In terms of investment/saving, it is capitalists who initiate the process through their investment decisions. Once they decide how much to invest, this sets production into motion. Irrespective of saving and consumption propensities, the exogenous investment decision will result in enough additional income to generate the necessary saving.
This view of causation runs across the different injections and leakages, and also applies to government and its fiat money.
There is an openness, in this view, not only in the investment decisions of capitalists but in the spending decisions of government. The price mechanism cannot be relied upon to push long-run output toward the full-employment level or entice investment sufficient to sustain full-employment saving. The level of output is open to a social determination that depends on autonomous decisions of the government, capitalists, to a lesser extent consumers (insofar as consumption is unrelated to current income) and foreigners. Once these actors have made their spending decisions, leakages occur in the required amount, irrespective of the propensities to save, tax and import.

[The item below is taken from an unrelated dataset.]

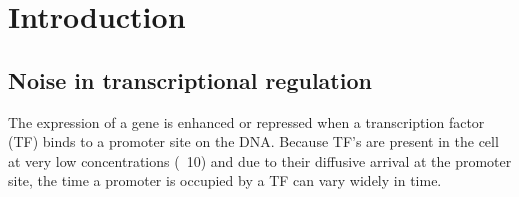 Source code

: \section{Introduction}

\subsection{Noise in transcriptional regulation}

The expression of a gene is enhanced or repressed when a transcription factor (TF) binds to a promoter site on the DNA. Because TF's are present in the cell at very low concentrations (~10) and due to their diffusive arrival at the promoter site, the time a promoter is occupied by a TF can vary widely in time.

Clearly, a central controversy relates to the rate of interest. What determines interest rates? Are they ultimately market determined or a political choice? What role do interest rates play? Are they an index of scarcity and intertemporal allocator or merely a distributive claim on surplus income? Can they be relied upon to induce investment sufficient to generate full employment? Can they even be relied upon to affect investment in a predictable way? The heterodox view is that interest rates have a political determination and are merely a distributive claim. They cannot be relied upon to induce investment of an amount sufficient to sustain full employment.
The level of output and employment, the level of investment and the rate of growth are all open to a social determination that is not dictated by the price mechanism.
To suggest otherwise is to imply that markets are in some sense natural phenomena that dictate social outcomes. To the contrary, markets are a social construction. Leaving the outcome to the market is one form of social determination. But this social choice is not inevitable. Nor can a choice to rely on market mechanisms be shown to generate the deterministic outcome (supply-determined full-employment output) often claimed in the long run. Such a deterministic outcome would rely on interest rates playing a role that they have been shown, in the capital debates, incapable of playing.